There are a few plot twists that I didn’t expect,
which is cool, and I was getting into the romance part toward the end. (Literally,
like page 320 or something.) Despite how uneven, sometimes awkward and clumsy
the romance writing is, I do not appreciate how long it took me to get into the
romance.
As a reader, I also don’t appreciate wasting my time
on reading something that doesn’t draw me in right from the beginning. The
story starts in Ireland but, other than a beating by her brother, there is no
real action taking place until two years later – about 120 pages into the
story. As a writer of mainly historical romance myself, I stuck with it to see
what I could learn about the time period and the general character
roles/thoughts/actions of the time.
I am also very disappointed with this story because
it is written in third person and, although I typically don’t have a problem with
third person, the author gives us what every
character says and thinks. For
example, in one paragraph we have Darcy’s point of view, then Nathan’s, then
Jean-Michel, then another character. Sometimes it is within very short
paragraphs in succession, so that we never really get to know the characters.
We just have surface driven ambitions. This, to me as a reader, is very
distracting and there are very little transitions at all in the story.

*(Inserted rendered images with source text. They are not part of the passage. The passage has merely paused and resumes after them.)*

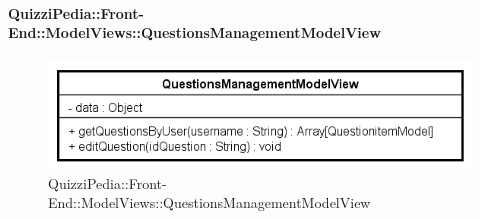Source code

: \paragraph{QuizziPedia::Front-End::ModelViews::QuestionsManagementModelView}

\label{QuizziPedia::Front-End::ModelViews::QuestionsManagementModelView}

\begin{figure}[ht]
	\centering
	\includegraphics[scale=0.8,keepaspectratio]{UML/Classi/Front-End/QuizziPedia_Front-end_ModelView_QuestionsManagementModelView.png}
	\caption{QuizziPedia::Front-End::ModelViews::QuestionsManagementModelView}
\end{figure} \FloatBarrier

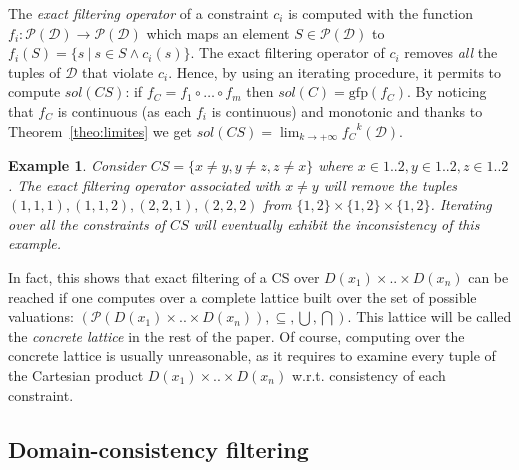 \documentclass[submission,copyright,creativecommons]{eptcs}
\newtheorem{example}{Example}
\newcommand{\parties}[1]{\mathcal{P}(#1)}
\newcommand{\gfp}{\ensuremath{\textrm{gfp}}}
\begin{document}
\noindent
The {\it exact filtering operator} of a constraint $c_i$ is computed with the function
$f_i : \parties{\mathcal{D}} \rightarrow \parties{\mathcal{D}}$ which maps an element $S \in \parties{\mathcal{D}}$ to 
$f_i(S) = \{s~|~ s\in S \land c_i(s)\}$.
The exact filtering operator of $c_i$ removes {\it all} the tuples of $\mathcal{D}$ that violate $c_i$.
Hence, by using an iterating procedure, it permits to compute $sol(CS)$:
if $f_C = f_1 \circ \ldots \circ f_m$ then $sol(C) = \gfp(f_C)$.
By noticing that $f_C$ is continuous (as each $f_i$ is continuous) and monotonic and thanks to Theorem~\ref{theo:limites} 
we get $sol(CS) = \lim_{k \rightarrow +\infty} {f_C}^k(\mathcal{D})$. 
\begin{example}
Consider $CS=\{x \neq y, y \neq z, z \neq x\}$ where $x \in 1..2, y \in 1..2, z \in 1..2$. The exact
filtering operator associated with $x \neq y$ will remove the tuples $(1,1,1),(1,1,2),(2,2,1),(2,2,2)$ from 
$\{1,2\} \times \{1,2\} \times \{1,2\}$. Iterating over all the constraints of $CS$ will eventually exhibit the inconsistency of this example.
\end{example}
\noindent
In fact, this shows that exact filtering of a CS over $D(x_1) \times .. \times D(x_n)$ 
can be reached if one computes over a complete lattice built over the set of possible valuations: 
$(\mathcal{P}(D(x_1) \times .. \times D(x_n)), \subseteq, \bigcup,\bigcap)$. 
This lattice will be called the {\it concrete lattice} in the rest of the paper.
Of course, computing over the concrete lattice is usually unreasonable, as it requires to examine every tuple of the Cartesian product 
$D(x_1) \times .. \times D(x_n)$ w.r.t. consistency of each constraint.
 
\subsection{Domain-consistency filtering}
\end{document}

As both a reader and a writer, I understand that,
considering the time frame of Darcy’s story, (it spans roughly five years of
her life) and the scenarios she is thrown into, there is a need for a lot of
characters. Darcy and her brother, her friends and family in Ireland, her best
friend and her husband and all of
their children, the Catholic Father they smuggle in, and the British military
that is stationed there for a while (we learn all the top men’s names.) We hear
of names from towns one or two over, we learn names from the ship she is on
while being transported to the colonies and, of course, the people she meets in
the colonies. Having to keep track of all the characters was a bit maddening. I
honestly felt there were too many characters in this story and, if we heard
ninety-percent of it from Darcy’s view only, then we wouldn’t have had the need
for so many characters. She could have just called them the British guards or
British Generals.
I am rating this story as 1.5 stars because this
story could have been told in 150 pages instead of 390, and the writing feels
more like a first draft than a final draft.